Ono’s original incarnation came together in 1980 and fell silent after their second album, 1986’s Ennui, which means we’ve now seen more of this Chicago avant-garde institution since their reactivation in 2007; tonight’s show is a release party for their third postreunion LP, Spooks (Moniker). Ono’s songs don’t traffic in anything as mundane as verses and choruses—their unruly hybrid of organic and cybernetic sounds seethes with odd mutations and surprising eruptions. Their intermittent undertow of programmed groove sometimes drives only barely human processed vocals and sometimes drags in its wake a gleefully riotous cacophony—which might include guitars, synths, piano, horns, sampled strings, electronics, kalimba, harmonica, electric bass, acoustic drums, and voices—that occasionally stays in tempo but often tumbles free. The band’s lineup can be just as fluid as the music: front man Travis and multi-instrumentalist P. Michael Grego, Ono’s cofounders, draw from a large crew of collaborators, among them vocalist Shannon Rose Riley (who also performed with the group in the 80s), drummer Ben Billington, modular synth player Brett Naucke, guitarist Dawei Wang, and keyboardist Rebecca Pavlatos.

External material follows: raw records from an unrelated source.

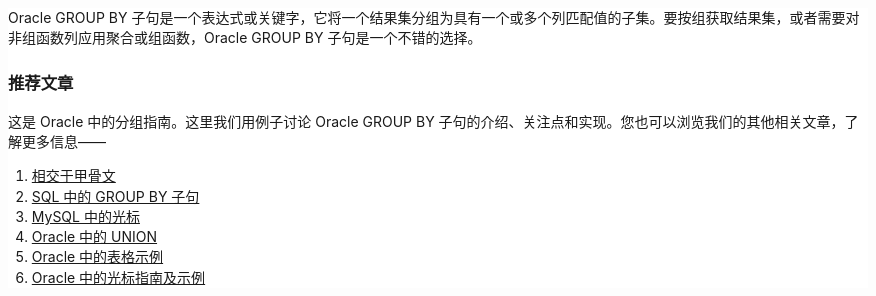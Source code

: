 Oracle GROUP BY 子句是一个表达式或关键字，它将一个结果集分组为具有一个或多个列匹配值的子集。要按组获取结果集，或者需要对非组函数列应用聚合或组函数，Oracle GROUP BY 子句是一个不错的选择。

### 推荐文章

这是 Oracle 中的分组指南。这里我们用例子讨论 Oracle GROUP BY 子句的介绍、关注点和实现。您也可以浏览我们的其他相关文章，了解更多信息——

1.  [相交于甲骨文](https://www.educba.com/intersect-in-oracle/)
2.  [SQL 中的 GROUP BY 子句](https://www.educba.com/group-by-clause-in-sql/)
3.  [MySQL 中的光标](https://www.educba.com/cursor-in-mysql/)
4.  [Oracle 中的 UNION](https://www.educba.com/union-in-oracle/)
5.  [Oracle 中的表格示例](https://www.educba.com/table-in-oracle/)
6.  [Oracle 中的光标指南及示例](https://www.educba.com/cursor-in-mysql/)





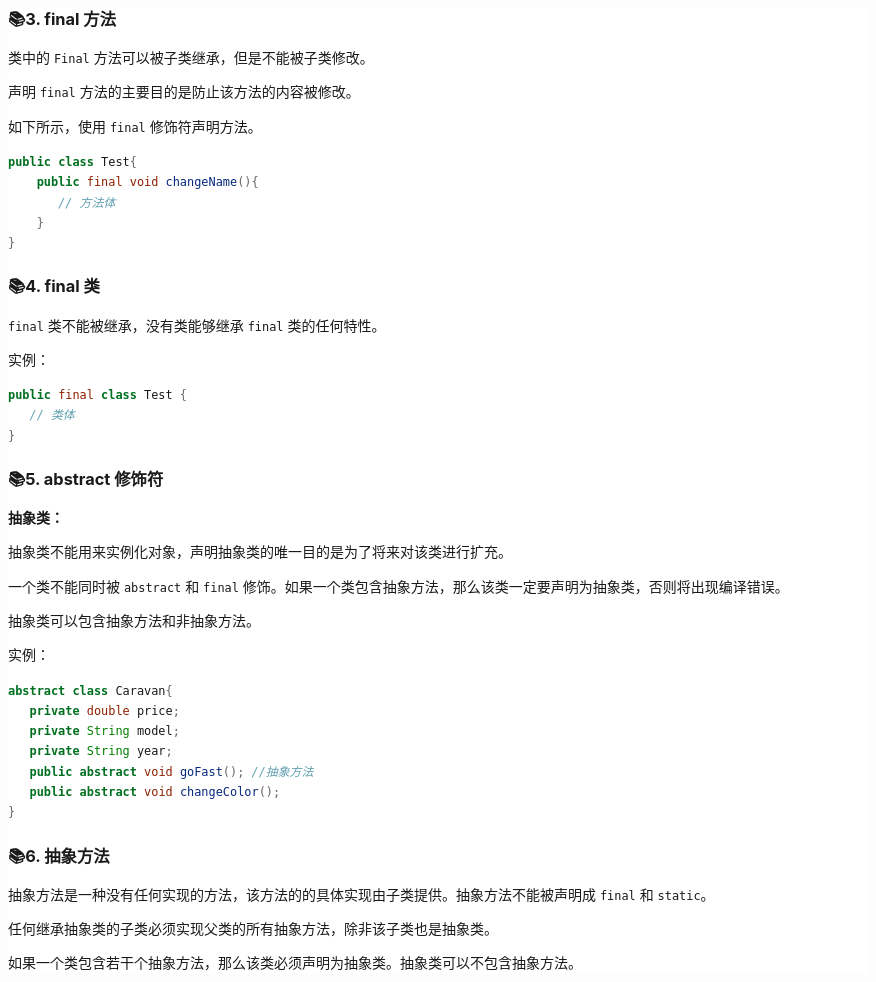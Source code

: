 ### 📚3. final 方法

类中的 `Final` 方法可以被子类继承，但是不能被子类修改。

声明 `final` 方法的主要目的是防止该方法的内容被修改。

如下所示，使用 `final` 修饰符声明方法。

```java
public class Test{
    public final void changeName(){
       // 方法体
    }
}
```

### 📚4. final 类

`final` 类不能被继承，没有类能够继承 `final` 类的任何特性。

实例：

```java
public final class Test {
   // 类体
}
```

### 📚5. abstract 修饰符

**抽象类：**

抽象类不能用来实例化对象，声明抽象类的唯一目的是为了将来对该类进行扩充。

一个类不能同时被 `abstract` 和 `final` 修饰。如果一个类包含抽象方法，那么该类一定要声明为抽象类，否则将出现编译错误。

抽象类可以包含抽象方法和非抽象方法。

实例：

```java
abstract class Caravan{
   private double price;
   private String model;
   private String year;
   public abstract void goFast(); //抽象方法
   public abstract void changeColor();
}
```

### 📚6. 抽象方法

抽象方法是一种没有任何实现的方法，该方法的的具体实现由子类提供。抽象方法不能被声明成 `final` 和 `static`。

任何继承抽象类的子类必须实现父类的所有抽象方法，除非该子类也是抽象类。

如果一个类包含若干个抽象方法，那么该类必须声明为抽象类。抽象类可以不包含抽象方法。
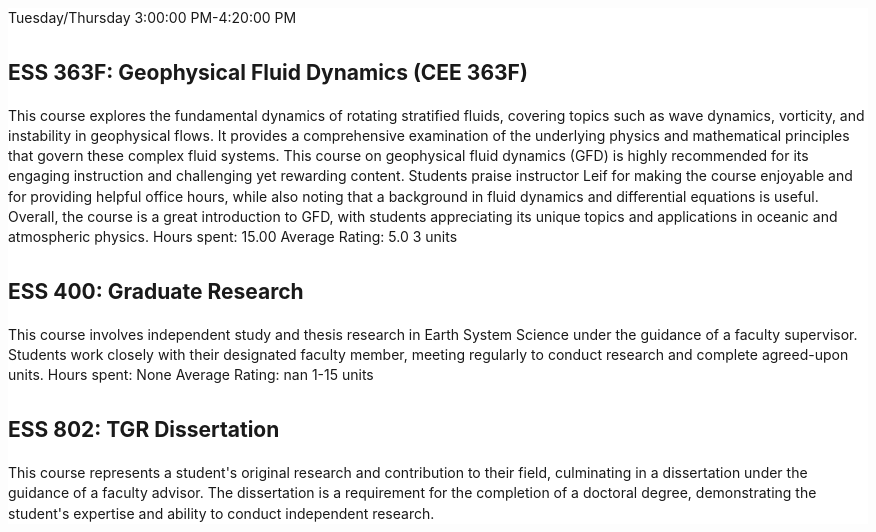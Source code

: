 Tuesday/Thursday 3:00:00 PM-4:20:00 PM
## ESS 363F: Geophysical Fluid Dynamics (CEE 363F)
This course explores the fundamental dynamics of rotating stratified fluids, covering topics such as wave dynamics, vorticity, and instability in geophysical flows. It provides a comprehensive examination of the underlying physics and mathematical principles that govern these complex fluid systems.
This course on geophysical fluid dynamics (GFD) is highly recommended for its engaging instruction and challenging yet rewarding content. Students praise instructor Leif for making the course enjoyable and for providing helpful office hours, while also noting that a background in fluid dynamics and differential equations is useful. Overall, the course is a great introduction to GFD, with students appreciating its unique topics and applications in oceanic and atmospheric physics.
Hours spent: 15.00
Average Rating: 5.0
3 units
## ESS 400: Graduate Research
This course involves independent study and thesis research in Earth System Science under the guidance of a faculty supervisor. Students work closely with their designated faculty member, meeting regularly to conduct research and complete agreed-upon units.
Hours spent: None
Average Rating: nan
1-15 units
## ESS 802: TGR Dissertation
This course represents a student's original research and contribution to their field, culminating in a dissertation under the guidance of a faculty advisor. The dissertation is a requirement for the completion of a doctoral degree, demonstrating the student's expertise and ability to conduct independent research.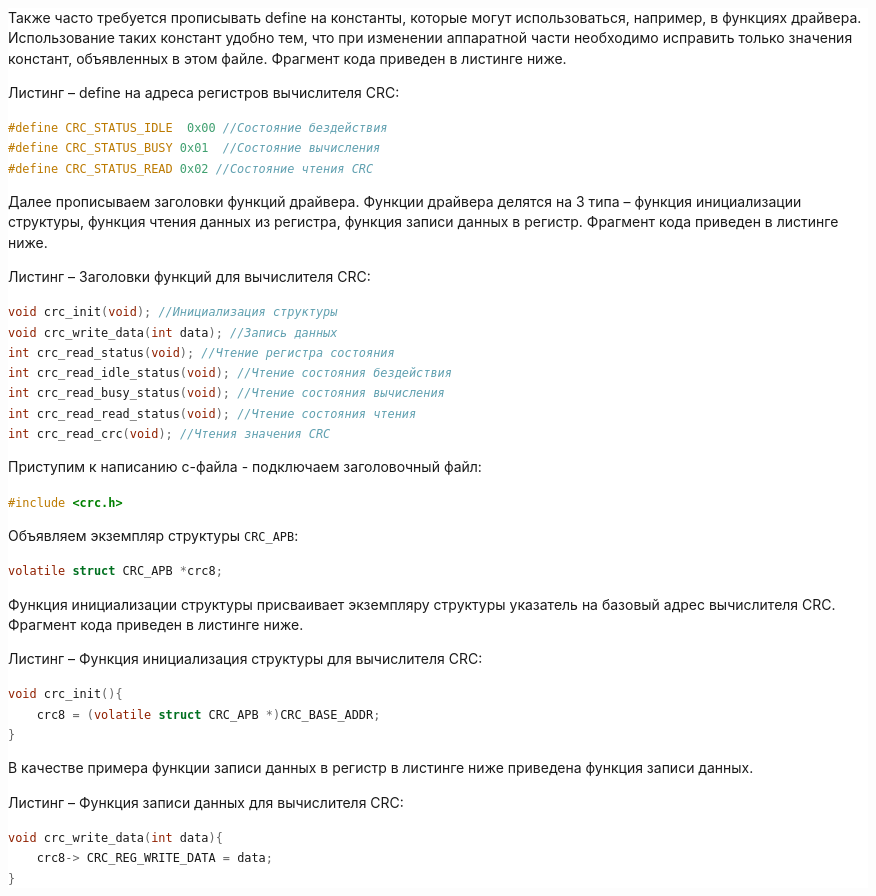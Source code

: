 Также часто требуется прописывать define на константы, которые могут использоваться, например, в функциях драйвера. Использование таких констант удобно тем, что при изменении аппаратной части необходимо исправить только значения констант, объявленных в этом файле. Фрагмент кода приведен в листинге ниже.

Листинг – define на адреса регистров вычислителя CRC:

```c
#define CRC_STATUS_IDLE  0x00 //Состояние бездействия
#define CRC_STATUS_BUSY 0x01  //Состояние вычисления
#define CRC_STATUS_READ 0x02 //Состояние чтения CRC
```

Далее прописываем заголовки функций драйвера. Функции драйвера делятся на 3 типа – функция инициализации структуры, функция чтения данных из регистра, функция записи данных в регистр. Фрагмент кода приведен в листинге ниже.

Листинг – Заголовки функций для вычислителя CRC:

```c
void crc_init(void); //Инициализация структуры
void crc_write_data(int data); //Запись данных
int crc_read_status(void); //Чтение регистра состояния
int crc_read_idle_status(void); //Чтение состояния бездействия
int crc_read_busy_status(void); //Чтение состояния вычисления
int crc_read_read_status(void); //Чтение состояния чтения
int crc_read_crc(void); //Чтения значения CRC
```

Приступим к написанию c-файла - подключаем заголовочный файл:

```c
#include <crc.h>
```

Объявляем экземпляр структуры `CRC_APB`:

```c
volatile struct CRC_APB *crc8;
```

Функция инициализации структуры присваивает экземпляру структуры указатель на базовый адрес вычислителя CRC. Фрагмент кода приведен в листинге ниже.

Листинг – Функция инициализация структуры для вычислителя CRC:

```c
void crc_init(){
    crc8 = (volatile struct CRC_APB *)CRC_BASE_ADDR;
}
```

В качестве примера функции записи данных в регистр в листинге ниже приведена функция записи данных.

Листинг – Функция записи данных для вычислителя CRC:

```c
void crc_write_data(int data){
    crc8-> CRC_REG_WRITE_DATA = data;
}
```
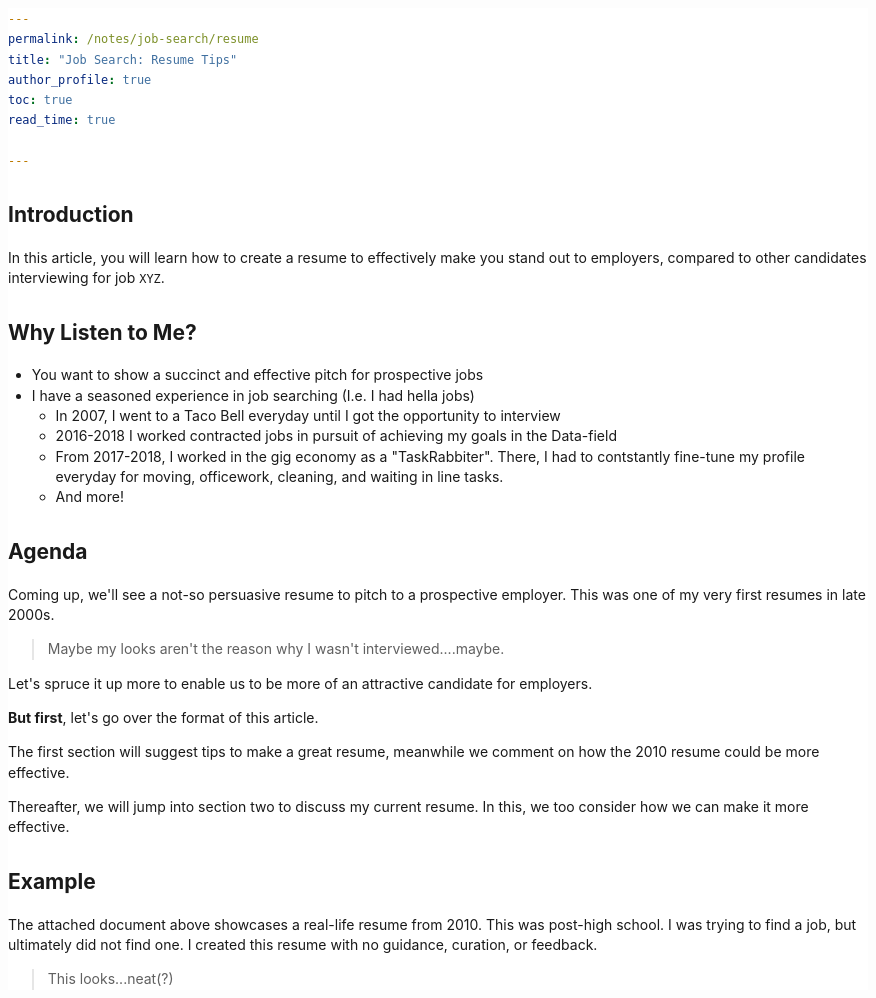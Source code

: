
 ```yaml
---
permalink: /notes/job-search/resume
title: "Job Search: Resume Tips"
author_profile: true
toc: true
read_time: true

---
```


## Introduction

In this article, you will learn how to create a resume to effectively make you stand out to employers, compared to other candidates interviewing for job `XYZ`.

## Why Listen to Me?

* You want to show a succinct and effective pitch for prospective jobs
* I have a seasoned experience in job searching (I.e. I had hella jobs)
    * In 2007, I went to a Taco Bell everyday until I got the opportunity to interview
    * 2016-2018 I worked contracted jobs in pursuit of achieving my goals in the Data-field
    * From 2017-2018, I worked in the gig economy as a "TaskRabbiter". There, I had to contstantly fine-tune my profile everyday for moving, officework, cleaning, and waiting in line tasks.
    * And more!


## Agenda

Coming up, we'll see a not-so persuasive resume to pitch to a prospective employer. This was one of my very first resumes in late 2000s.
> Maybe my looks aren't the reason why I wasn't interviewed....maybe.

Let's spruce it up more to enable us to be more of an attractive candidate for employers.


**But first**, let's go over the format of this article.

The first section will suggest tips to make a great resume, meanwhile we comment on how the 2010 resume could be more effective.

Thereafter, we will jump into section two to discuss my current resume. In this, we too consider how we can make it more effective.

## Example

<iframe src="https://drive.google.com/file/d/15hJ7xHLeNZKs3cScgu0xpGnRGTcJzWDH/preview" class="is-fullwidth" width="250%" height="450%"></iframe>

The attached document above showcases a real-life resume from 2010. This was post-high school. I was trying to find a job, but ultimately did not find one. I created this resume with no guidance, curation, or feedback. 

> This looks...neat(?)

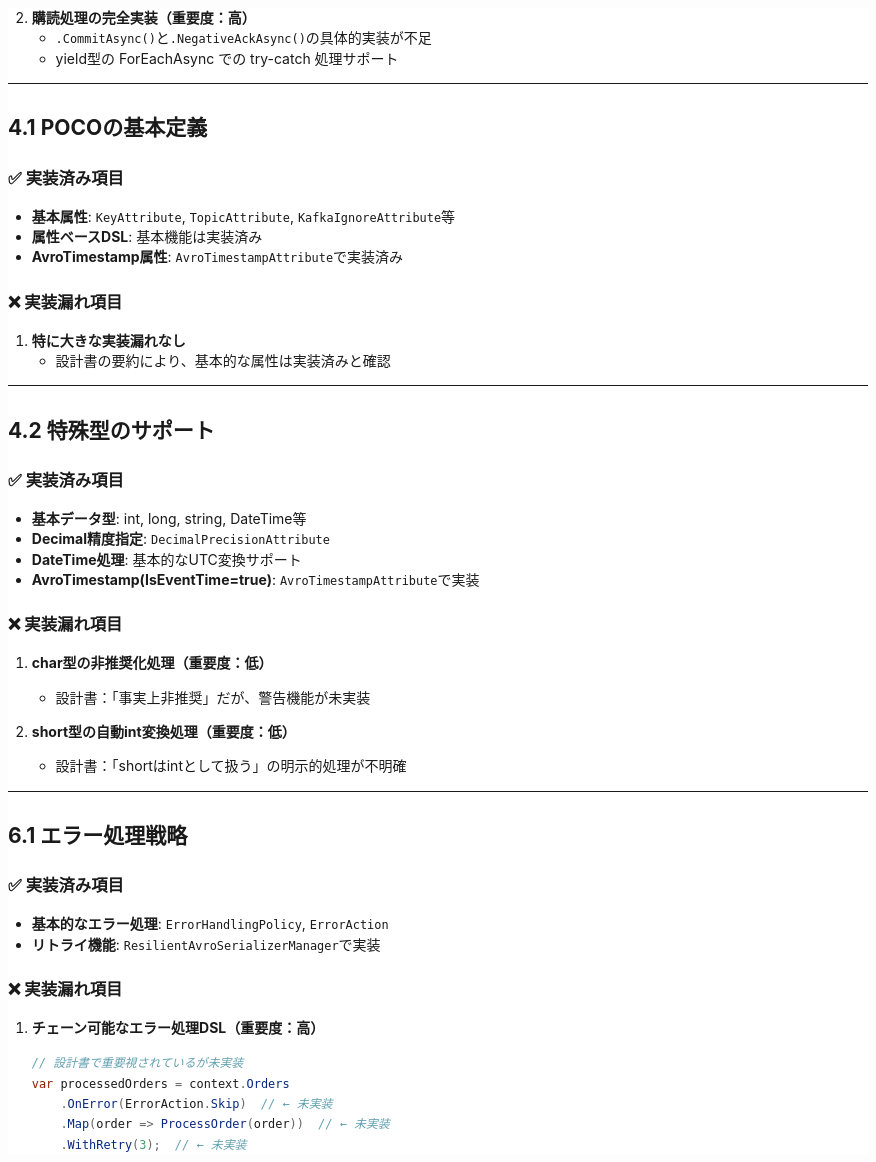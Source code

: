 2. **購読処理の完全実装（重要度：高）**
   - `.CommitAsync()`と`.NegativeAckAsync()`の具体的実装が不足
   - yield型の ForEachAsync での try-catch 処理サポート

---

## 4.1 POCOの基本定義

### ✅ 実装済み項目
- **基本属性**: `KeyAttribute`, `TopicAttribute`, `KafkaIgnoreAttribute`等
- **属性ベースDSL**: 基本機能は実装済み
- **AvroTimestamp属性**: `AvroTimestampAttribute`で実装済み

### ❌ 実装漏れ項目
1. **特に大きな実装漏れなし**
   - 設計書の要約により、基本的な属性は実装済みと確認

---

## 4.2 特殊型のサポート

### ✅ 実装済み項目
- **基本データ型**: int, long, string, DateTime等
- **Decimal精度指定**: `DecimalPrecisionAttribute`
- **DateTime処理**: 基本的なUTC変換サポート
- **AvroTimestamp(IsEventTime=true)**: `AvroTimestampAttribute`で実装

### ❌ 実装漏れ項目
1. **char型の非推奨化処理（重要度：低）**
   - 設計書：「事実上非推奨」だが、警告機能が未実装

2. **short型の自動int変換処理（重要度：低）**
   - 設計書：「shortはintとして扱う」の明示的処理が不明確

---

## 6.1 エラー処理戦略

### ✅ 実装済み項目
- **基本的なエラー処理**: `ErrorHandlingPolicy`, `ErrorAction`
- **リトライ機能**: `ResilientAvroSerializerManager`で実装

### ❌ 実装漏れ項目
1. **チェーン可能なエラー処理DSL（重要度：高）**
   ```csharp
   // 設計書で重要視されているが未実装
   var processedOrders = context.Orders
       .OnError(ErrorAction.Skip)  // ← 未実装
       .Map(order => ProcessOrder(order))  // ← 未実装
       .WithRetry(3);  // ← 未実装
   ```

Travis’s many voices range from a ghostly croon to a sassy baritone growl, and he delivers his sinister incantations, euphoric sermons, and bitter harangues in the buoyant shape-shifting cadences of a poet. He often sings about the long shadow of slavery and racism—slumlords, prison plantations, arrest rides—and the music usually takes an appropriately nightmarish tone. But the affection and generosity in Travis’s onstage persona add another message to these dark and difficult songs: that the most powerful transformative forces we have are joy, openness, and love.